NoOps has a similar unfortunate connotation: NO to operations, no to ops people. John Allspaw, VP Operations at Etsy, is one of the most vehement opponents:

"NoOps" beats "cloud", "agile", and "SOPA" as the dumbest marketing term ever coined in my field.

The big picture is the term has "no" in it, describing something that *has* it.

Mark Imbriaco, VP Technical Ops at @LivingSocial:

I have a bad feeling about this podcast I'm recording tomorrow with how belligerent I'm feeling about NoOps right now ...

How can you trust a NoOps spouting PaaS provider to know how to operate their own platform? Hint: You can't.

And James Urquhart, VP of Product Strategy at enStratus, expressed his disappointment with the NoOps term: “That said, my concern with NoOps isn't with the concept of devs doing everything, but with the term itself. Like early NoSQL.”

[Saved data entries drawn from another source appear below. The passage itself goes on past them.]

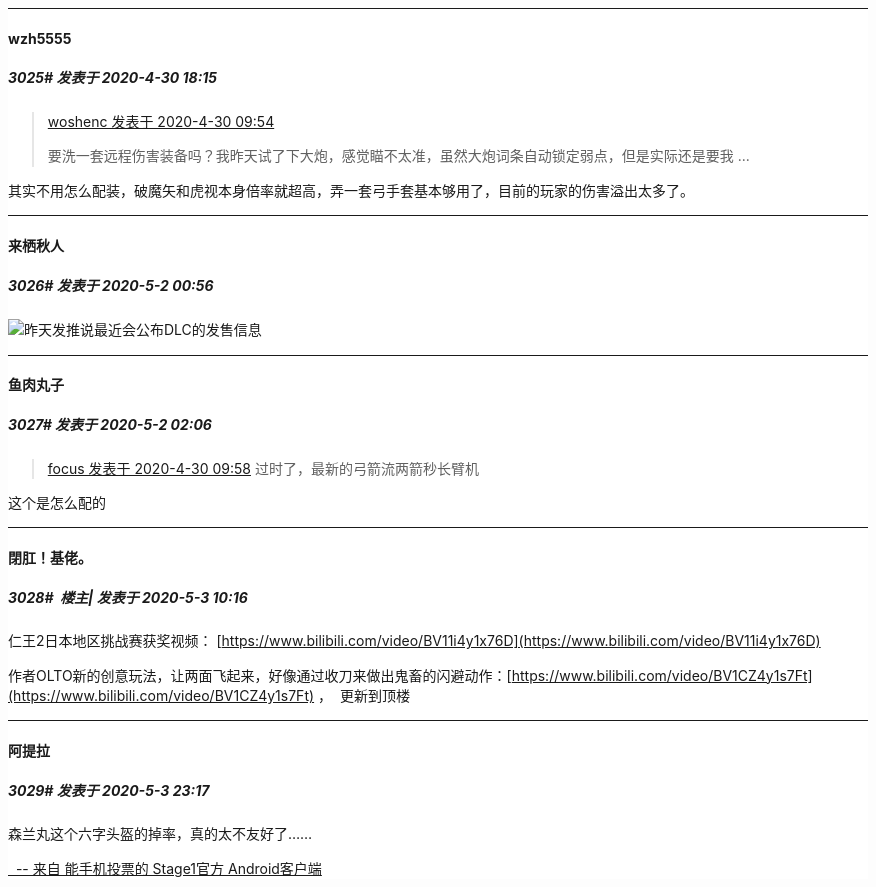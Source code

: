 
*****

####  wzh5555  
##### 3025#       发表于 2020-4-30 18:15


<blockquote><a href="httphttps://bbs.saraba1st.com/2b/forum.php?mod=redirect&amp;goto=findpost&amp;pid=47255974&amp;ptid=1916462" target="_blank">woshenc 发表于 2020-4-30 09:54</a>

要洗一套远程伤害装备吗？我昨天试了下大炮，感觉瞄不太准，虽然大炮词条自动锁定弱点，但是实际还是要我 ...</blockquote>
其实不用怎么配装，破魔矢和虎视本身倍率就超高，弄一套弓手套基本够用了，目前的玩家的伤害溢出太多了。


*****

####  来栖秋人  
##### 3026#       发表于 2020-5-2 00:56


<img src="https://static.saraba1st.com/image/smiley/face2017/037.png" referrerpolicy="no-referrer">昨天发推说最近会公布DLC的发售信息


*****

####  鱼肉丸子  
##### 3027#       发表于 2020-5-2 02:06


<blockquote><a href="httphttps://bbs.saraba1st.com/2b/forum.php?mod=redirect&amp;goto=findpost&amp;pid=47256032&amp;ptid=1916462" target="_blank">focus 发表于 2020-4-30 09:58</a>
过时了，最新的弓箭流两箭秒长臂机</blockquote>
这个是怎么配的


*****

####  閉肛！基佬。  
##### 3028#         楼主| 发表于 2020-5-3 10:16


仁王2日本地区挑战赛获奖视频： [https://www.bilibili.com/video/BV11i4y1x76D](https://www.bilibili.com/video/BV11i4y1x76D)


作者OLTO新的创意玩法，让两面飞起来，好像通过收刀来做出鬼畜的闪避动作：[https://www.bilibili.com/video/BV1CZ4y1s7Ft](https://www.bilibili.com/video/BV1CZ4y1s7Ft) ，  更新到顶楼


*****

####  阿提拉  
##### 3029#       发表于 2020-5-3 23:17


森兰丸这个六字头盔的掉率，真的太不友好了……

[  -- 来自 能手机投票的 Stage1官方 Android客户端](https://www.coolapk.com/apk/140634)
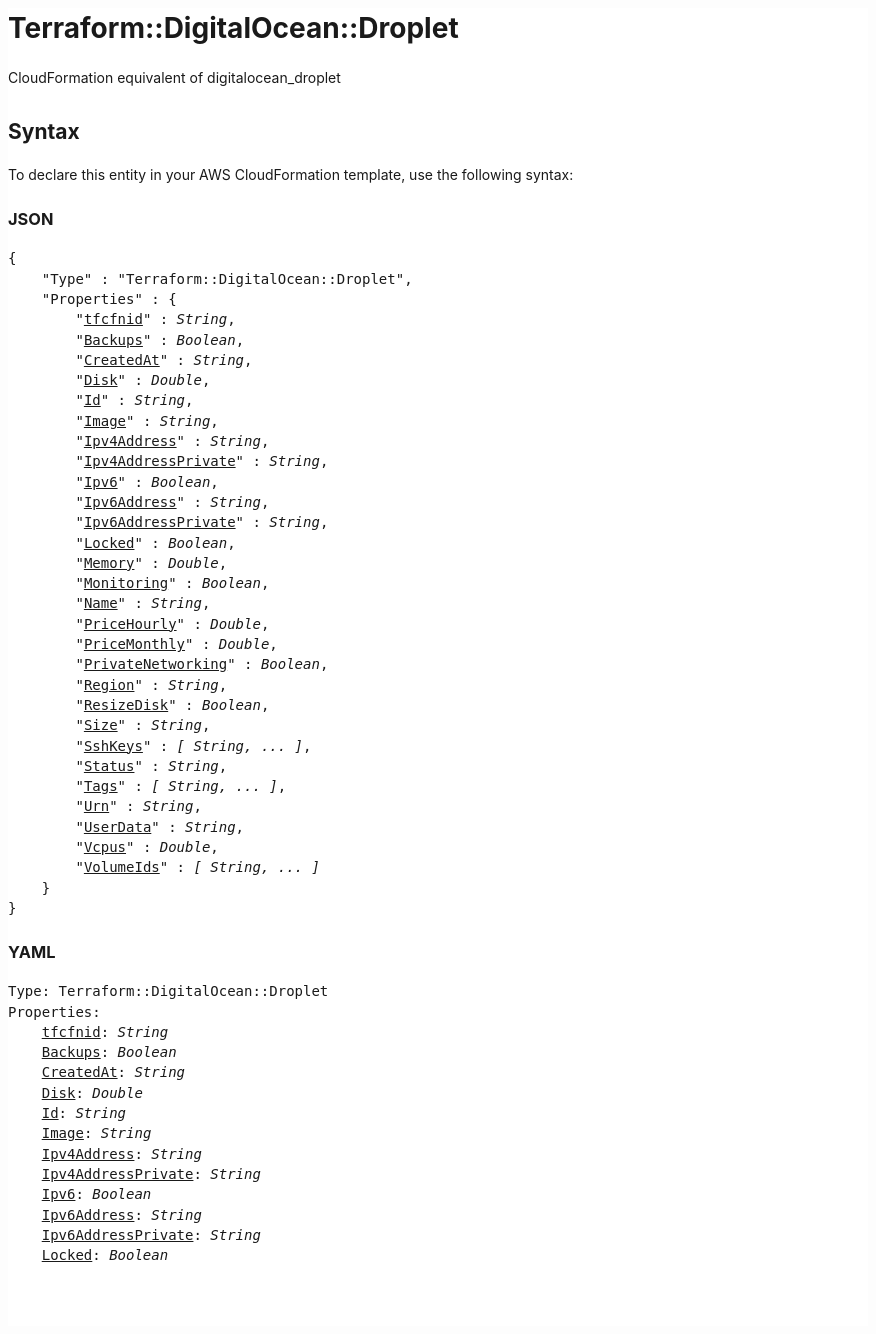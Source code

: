# Terraform::DigitalOcean::Droplet

CloudFormation equivalent of digitalocean_droplet

## Syntax

To declare this entity in your AWS CloudFormation template, use the following syntax:

### JSON

<pre>
{
    "Type" : "Terraform::DigitalOcean::Droplet",
    "Properties" : {
        "<a href="#tfcfnid" title="tfcfnid">tfcfnid</a>" : <i>String</i>,
        "<a href="#backups" title="Backups">Backups</a>" : <i>Boolean</i>,
        "<a href="#createdat" title="CreatedAt">CreatedAt</a>" : <i>String</i>,
        "<a href="#disk" title="Disk">Disk</a>" : <i>Double</i>,
        "<a href="#id" title="Id">Id</a>" : <i>String</i>,
        "<a href="#image" title="Image">Image</a>" : <i>String</i>,
        "<a href="#ipv4address" title="Ipv4Address">Ipv4Address</a>" : <i>String</i>,
        "<a href="#ipv4addressprivate" title="Ipv4AddressPrivate">Ipv4AddressPrivate</a>" : <i>String</i>,
        "<a href="#ipv6" title="Ipv6">Ipv6</a>" : <i>Boolean</i>,
        "<a href="#ipv6address" title="Ipv6Address">Ipv6Address</a>" : <i>String</i>,
        "<a href="#ipv6addressprivate" title="Ipv6AddressPrivate">Ipv6AddressPrivate</a>" : <i>String</i>,
        "<a href="#locked" title="Locked">Locked</a>" : <i>Boolean</i>,
        "<a href="#memory" title="Memory">Memory</a>" : <i>Double</i>,
        "<a href="#monitoring" title="Monitoring">Monitoring</a>" : <i>Boolean</i>,
        "<a href="#name" title="Name">Name</a>" : <i>String</i>,
        "<a href="#pricehourly" title="PriceHourly">PriceHourly</a>" : <i>Double</i>,
        "<a href="#pricemonthly" title="PriceMonthly">PriceMonthly</a>" : <i>Double</i>,
        "<a href="#privatenetworking" title="PrivateNetworking">PrivateNetworking</a>" : <i>Boolean</i>,
        "<a href="#region" title="Region">Region</a>" : <i>String</i>,
        "<a href="#resizedisk" title="ResizeDisk">ResizeDisk</a>" : <i>Boolean</i>,
        "<a href="#size" title="Size">Size</a>" : <i>String</i>,
        "<a href="#sshkeys" title="SshKeys">SshKeys</a>" : <i>[ String, ... ]</i>,
        "<a href="#status" title="Status">Status</a>" : <i>String</i>,
        "<a href="#tags" title="Tags">Tags</a>" : <i>[ String, ... ]</i>,
        "<a href="#urn" title="Urn">Urn</a>" : <i>String</i>,
        "<a href="#userdata" title="UserData">UserData</a>" : <i>String</i>,
        "<a href="#vcpus" title="Vcpus">Vcpus</a>" : <i>Double</i>,
        "<a href="#volumeids" title="VolumeIds">VolumeIds</a>" : <i>[ String, ... ]</i>
    }
}
</pre>

### YAML

<pre>
Type: Terraform::DigitalOcean::Droplet
Properties:
    <a href="#tfcfnid" title="tfcfnid">tfcfnid</a>: <i>String</i>
    <a href="#backups" title="Backups">Backups</a>: <i>Boolean</i>
    <a href="#createdat" title="CreatedAt">CreatedAt</a>: <i>String</i>
    <a href="#disk" title="Disk">Disk</a>: <i>Double</i>
    <a href="#id" title="Id">Id</a>: <i>String</i>
    <a href="#image" title="Image">Image</a>: <i>String</i>
    <a href="#ipv4address" title="Ipv4Address">Ipv4Address</a>: <i>String</i>
    <a href="#ipv4addressprivate" title="Ipv4AddressPrivate">Ipv4AddressPrivate</a>: <i>String</i>
    <a href="#ipv6" title="Ipv6">Ipv6</a>: <i>Boolean</i>
    <a href="#ipv6address" title="Ipv6Address">Ipv6Address</a>: <i>String</i>
    <a href="#ipv6addressprivate" title="Ipv6AddressPrivate">Ipv6AddressPrivate</a>: <i>String</i>
    <a href="#locked" title="Locked">Locked</a>: <i>Boolean</i>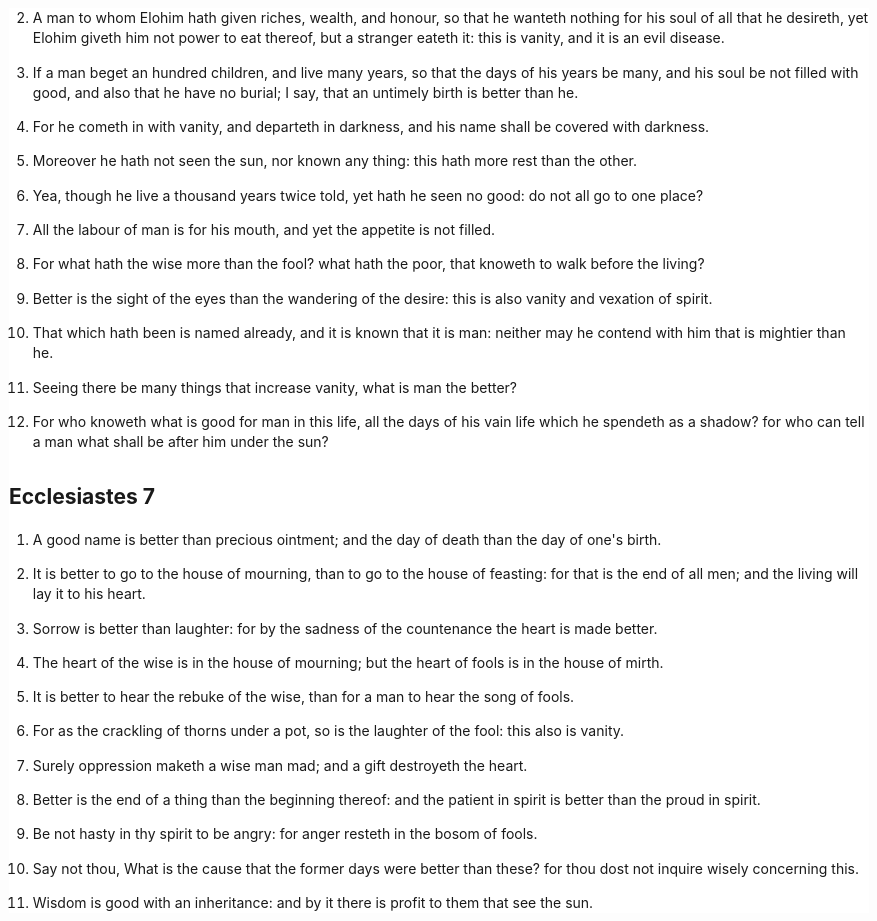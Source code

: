 2. A man to whom Elohim hath given riches, wealth, and honour, so that he wanteth nothing for his soul of all that he desireth, yet Elohim giveth him not power to eat thereof, but a stranger eateth it: this is vanity, and it is an evil disease.

3. If a man beget an hundred children, and live many years, so that the days of his years be many, and his soul be not filled with good, and also that he have no burial; I say, that an untimely birth is better than he.

4. For he cometh in with vanity, and departeth in darkness, and his name shall be covered with darkness.

5. Moreover he hath not seen the sun, nor known any thing: this hath more rest than the other.

6. Yea, though he live a thousand years twice told, yet hath he seen no good: do not all go to one place?

7. All the labour of man is for his mouth, and yet the appetite is not filled.

8. For what hath the wise more than the fool? what hath the poor, that knoweth to walk before the living?

9. Better is the sight of the eyes than the wandering of the desire: this is also vanity and vexation of spirit.

10. That which hath been is named already, and it is known that it is man: neither may he contend with him that is mightier than he.

11. Seeing there be many things that increase vanity, what is man the better?

12. For who knoweth what is good for man in this life, all the days of his vain life which he spendeth as a shadow? for who can tell a man what shall be after him under the sun?  

## Ecclesiastes 7

1. A good name is better than precious ointment; and the day of death than the day of one's birth.

2. It is better to go to the house of mourning, than to go to the house of feasting: for that is the end of all men; and the living will lay it to his heart.

3. Sorrow is better than laughter: for by the sadness of the countenance the heart is made better.

4. The heart of the wise is in the house of mourning; but the heart of fools is in the house of mirth.

5. It is better to hear the rebuke of the wise, than for a man to hear the song of fools.

6. For as the crackling of thorns under a pot, so is the laughter of the fool: this also is vanity.

7. Surely oppression maketh a wise man mad; and a gift destroyeth the heart.

8. Better is the end of a thing than the beginning thereof: and the patient in spirit is better than the proud in spirit.

9. Be not hasty in thy spirit to be angry: for anger resteth in the bosom of fools.

10. Say not thou, What is the cause that the former days were better than these? for thou dost not inquire wisely concerning this.

11. Wisdom is good with an inheritance: and by it there is profit to them that see the sun.
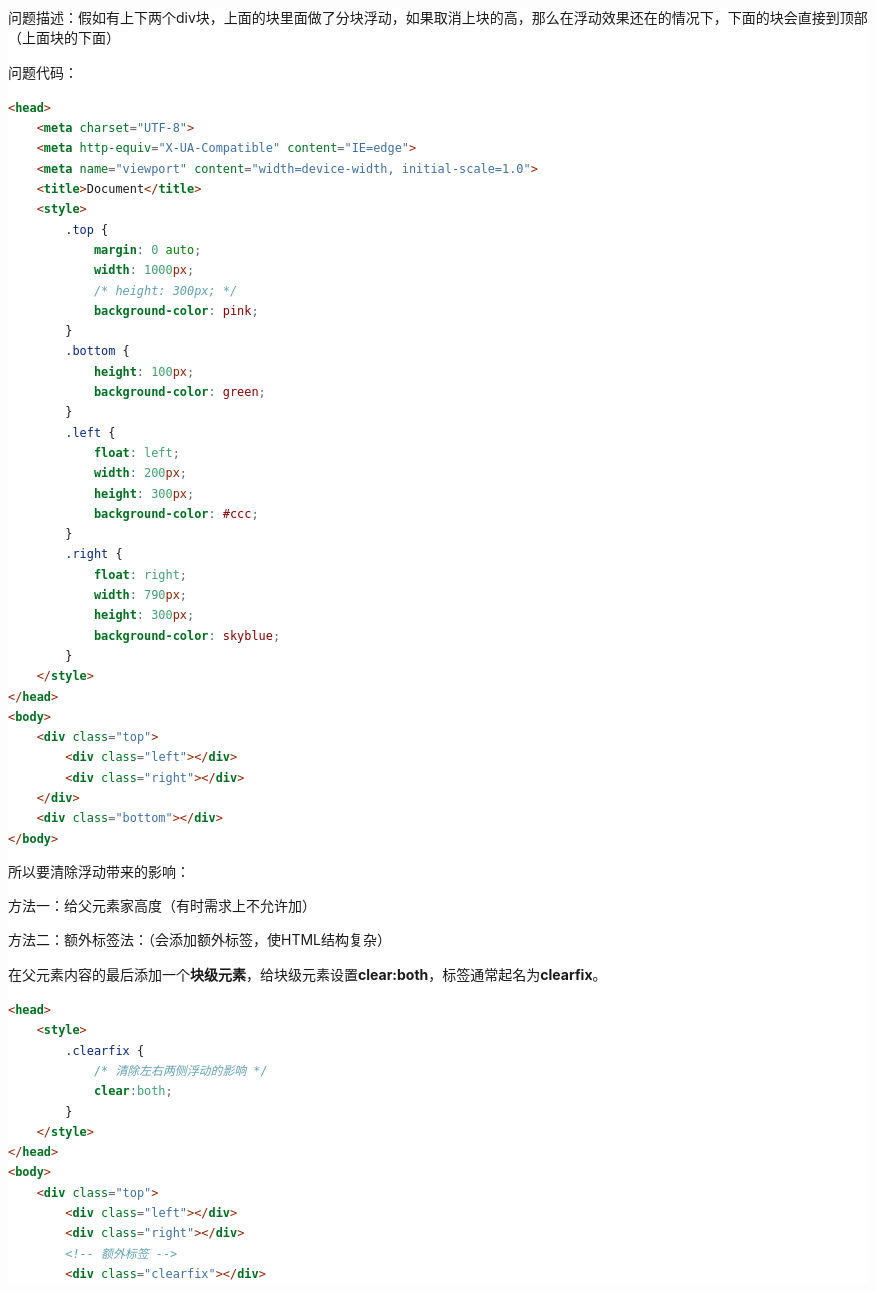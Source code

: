问题描述：假如有上下两个div块，上面的块里面做了分块浮动，如果取消上块的高，那么在浮动效果还在的情况下，下面的块会直接到顶部（上面块的下面）

问题代码：

```html
<head>
    <meta charset="UTF-8">
    <meta http-equiv="X-UA-Compatible" content="IE=edge">
    <meta name="viewport" content="width=device-width, initial-scale=1.0">
    <title>Document</title>
    <style>
        .top {
            margin: 0 auto;
            width: 1000px;
            /* height: 300px; */
            background-color: pink;
        }
        .bottom {
            height: 100px;
            background-color: green;
        }
        .left {
            float: left;
            width: 200px;
            height: 300px;
            background-color: #ccc;
        }
        .right {
            float: right;
            width: 790px;
            height: 300px;
            background-color: skyblue;
        }
    </style>
</head>
<body>
    <div class="top">
        <div class="left"></div>
        <div class="right"></div>
    </div>
    <div class="bottom"></div>
</body>
```

所以要清除浮动带来的影响：

方法一：给父元素家高度（有时需求上不允许加）

方法二：额外标签法：（会添加额外标签，使HTML结构复杂）

在父元素内容的最后添加一个**块级元素**，给块级元素设置**clear:both**，标签通常起名为**clearfix**。

```html
<head>
    <style>
        .clearfix {
            /* 清除左右两侧浮动的影响 */
            clear:both;
        }
    </style>
</head>
<body>
    <div class="top">
        <div class="left"></div>
        <div class="right"></div>
        <!-- 额外标签 -->
        <div class="clearfix"></div>
```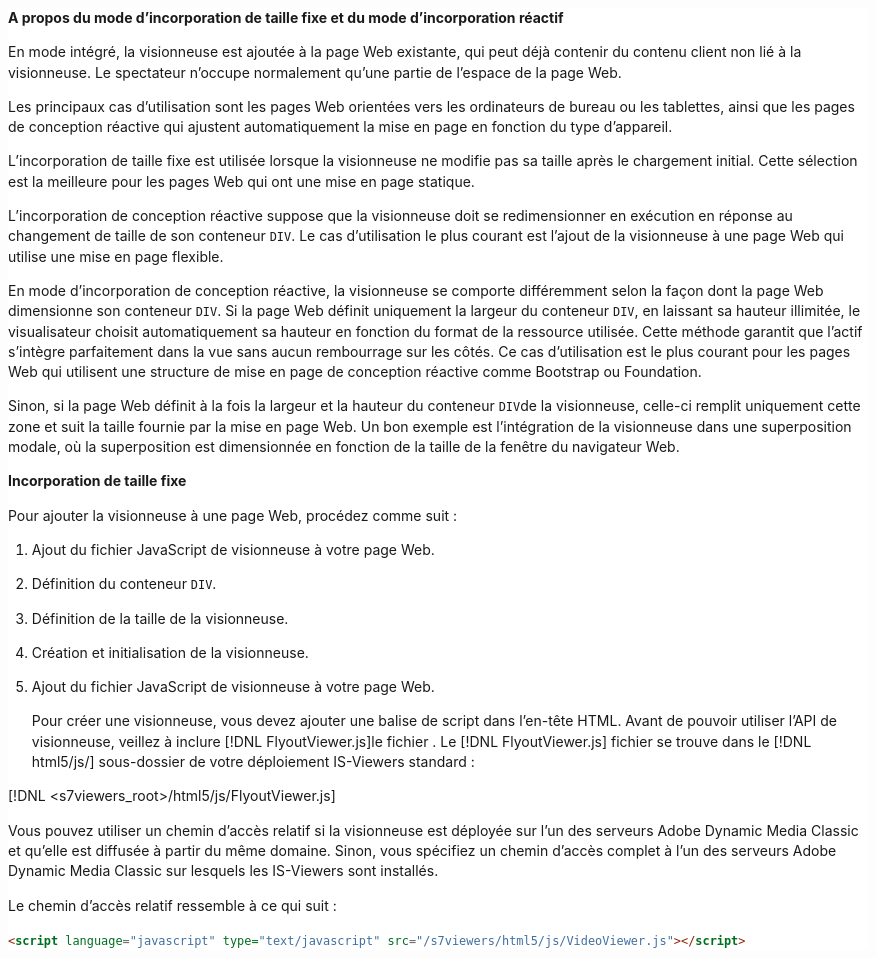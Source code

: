 **A propos du mode d’incorporation de taille fixe et du mode d’incorporation réactif**

En mode intégré, la visionneuse est ajoutée à la page Web existante, qui peut déjà contenir du contenu client non lié à la visionneuse. Le spectateur n’occupe normalement qu’une partie de l’espace de la page Web.

Les principaux cas d’utilisation sont les pages Web orientées vers les ordinateurs de bureau ou les tablettes, ainsi que les pages de conception réactive qui ajustent automatiquement la mise en page en fonction du type d’appareil.

L’incorporation de taille fixe est utilisée lorsque la visionneuse ne modifie pas sa taille après le chargement initial. Cette sélection est la meilleure pour les pages Web qui ont une mise en page statique.

L’incorporation de conception réactive suppose que la visionneuse doit se redimensionner en exécution en réponse au changement de taille de son conteneur `DIV`. Le cas d’utilisation le plus courant est l’ajout de la visionneuse à une page Web qui utilise une mise en page flexible.

En mode d’incorporation de conception réactive, la visionneuse se comporte différemment selon la façon dont la page Web dimensionne son conteneur `DIV`. Si la page Web définit uniquement la largeur du conteneur `DIV`, en laissant sa hauteur illimitée, le visualisateur choisit automatiquement sa hauteur en fonction du format de la ressource utilisée. Cette méthode garantit que l’actif s’intègre parfaitement dans la vue sans aucun rembourrage sur les côtés. Ce cas d’utilisation est le plus courant pour les pages Web qui utilisent une structure de mise en page de conception réactive comme Bootstrap ou Foundation.

Sinon, si la page Web définit à la fois la largeur et la hauteur du conteneur `DIV`de la visionneuse, celle-ci remplit uniquement cette zone et suit la taille fournie par la mise en page Web. Un bon exemple est l’intégration de la visionneuse dans une superposition modale, où la superposition est dimensionnée en fonction de la taille de la fenêtre du navigateur Web.

**Incorporation de taille fixe**

Pour ajouter la visionneuse à une page Web, procédez comme suit :

1. Ajout du fichier JavaScript de visionneuse à votre page Web.
1. Définition du conteneur `DIV`.
1. Définition de la taille de la visionneuse.
1. Création et initialisation de la visionneuse.

1. Ajout du fichier JavaScript de visionneuse à votre page Web.

   Pour créer une visionneuse, vous devez ajouter une balise de script dans l’en-tête HTML. Avant de pouvoir utiliser l’API de visionneuse, veillez à inclure [!DNL FlyoutViewer.js]le fichier . Le [!DNL FlyoutViewer.js] fichier se trouve dans le [!DNL html5/js/] sous-dossier de votre déploiement IS-Viewers standard :

[!DNL <s7viewers_root>/html5/js/FlyoutViewer.js]

Vous pouvez utiliser un chemin d’accès relatif si la visionneuse est déployée sur l’un des serveurs Adobe Dynamic Media Classic et qu’elle est diffusée à partir du même domaine. Sinon, vous spécifiez un chemin d’accès complet à l’un des serveurs Adobe Dynamic Media Classic sur lesquels les IS-Viewers sont installés.

Le chemin d’accès relatif ressemble à ce qui suit :

```html {.line-numbers}
<script language="javascript" type="text/javascript" src="/s7viewers/html5/js/VideoViewer.js"></script>
```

Operations is certainly going through a change. There will continue to be large enterprises running their equipment on premises, and ops will play a major role there. There will be other companies which will rely on the cloud and having less ops personnel, but the clouds have huge numbers of operations specialists. DevOps will continue to progress in other companies, with developers learning and some assuming partial operation roles. And yet in other circumstances, developers will do the minimum operations needed, the large chunk being hidden in a managed PaaS cloud. It all seems OK, but the NoOps term seems uninspired. Perhaps because one cannot build something on nothing.